Question

How do you factor \[{x^4} + 2{x^2} + 1\] ?

Answer 1

Hint: The given equation is a biquadratic equation. Here, in this question, we find the factors by different methods firstly by using the method of factorisation and also by using the sum product rule for the equation and hence we find the factors for the equation.

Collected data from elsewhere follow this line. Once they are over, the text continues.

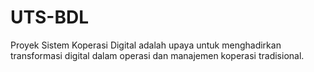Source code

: # UTS-BDL
Proyek Sistem Koperasi Digital adalah upaya untuk menghadirkan transformasi digital dalam operasi dan manajemen koperasi tradisional. 
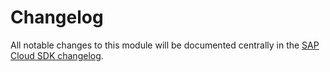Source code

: # Changelog

All notable changes to this module will be documented centrally in the [SAP Cloud SDK changelog](https://github.com/sap/cloud-sdk-js/CHANGELOG.md).
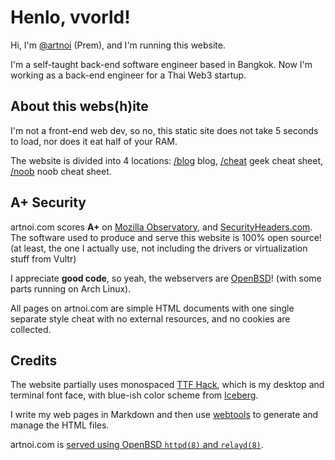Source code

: # Henlo, vvorld!
Hi, I'm [@artnoi](https://twitter.com/artnoi) (Prem), and I'm running this website.

I'm a self-taught back-end software engineer based in Bangkok. Now I'm working as a back-end engineer for a Thai Web3 startup.

## About this webs(h)ite
I'm not a front-end web dev, so no, this static site does not take 5 seconds to load, nor does it eat half of your RAM.

The website is divided into 4 locations: [/blog](/blog/) blog, [/cheat](/cheat) geek cheat sheet, [/noob](/noob/) noob cheat sheet.

## A+ Security
artnoi.com scores **A+** on [Mozilla Observatory](https://observatory.mozilla.org/analyze/artnoi.com), and [SecurityHeaders.com](https://securityheaders.com). The software used to produce and serve this website is 100% open source! (at least, the one I actually use, not including the drivers or virtualization stuff from Vultr)

I appreciate **good code**, so yeah, the webservers are [OpenBSD](https://openbsd.org)! (with some parts running on Arch Linux).

All pages on artnoi.com are simple HTML documents with one single separate style cheat with no external resources, and no cookies are collected.

## Credits
The website partially uses monospaced [TTF Hack](https://sourcefoundry.org/hack/), which is my desktop and terminal font face, with blue-ish color scheme from [Iceberg](https://github.com/cocopon/iceberg.vim).

I write my web pages in Markdown and then use [webtools](https://github.com/artnoi43/webtools) to generate and manage the HTML files.

artnoi.com is [served using OpenBSD `httpd(8)` and `relayd(8)`](/blog/2022/openbsd-webserver).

Complete step-by-step answer:
Factorization means the process of creating a list of factors otherwise in mathematics, factorization or factoring is the decomposition of an object into a product of other objects, or factors, which when multiplied together give the original.
The general form of an equation is \[a{x^2} + bx + c\] when the coefficient of \[{x^2}\] is unity. Every quadratic equation can be expressed as \[{x^2} + bx + c = \left( {x + d} \right)\left( {x + e} \right)\] . Here, b is the sum of d and e and c is the product of d and e.
Consider the given expression \[{x^4} + 2{x^2} + 1\] .
Temporarily Rewrite \[{x^4} = {\left( {{x^2}} \right)^2} = {u^2}\] , where \[u = {x^2}\]
The given expression can be written as
 \[ \Rightarrow {u^2} + 2u + 1\]
consider the factors of the product ac which sum to b, Product of factors of 1 are \[1 = 1 \times 1\] , \[ - 1 \times - 1\] Here, the possible pair of factor gives a summation of 2 is \[\left( {1,1} \right)\] .
Now, Break the middle term as the summation of two numbers such that its product is equal to 1. Calculated above such two numbers are 1 and 1.
 \[ \Rightarrow {u^2} + 1.u + 1.u + 1\]
 \[ \Rightarrow {u^2} + u + u + 1\]
Making pairs of terms in the above expression
 \[ \Rightarrow \left( {\,{u^2} + u} \right) + \left( {u + 1} \right)\]
Take out greatest common divisor GCD from the both pairs, then
 \[ \Rightarrow u\left( {\,u + 1} \right) + 1\left( {u + 1} \right)\]
Take \[\left( {u + 1} \right)\] common
 \[ \Rightarrow \left( {u + 1} \right)\left( {u + 1} \right)\]
 \[ \Rightarrow {\left( {u + 1} \right)^2}\]
Again reverse replace \[u = {x^2}\]
 \[ \Rightarrow {\left( {{x^2} + 1} \right)^2}\]
Hence, the factors of the expression \[{x^4} + 2{x^2} + 1\] is \[\,{\left( {{x^2} + 1} \right)^2}\] .
So, the correct answer is “ \[\,{\left( {{x^2} + 1} \right)^2}\] ”.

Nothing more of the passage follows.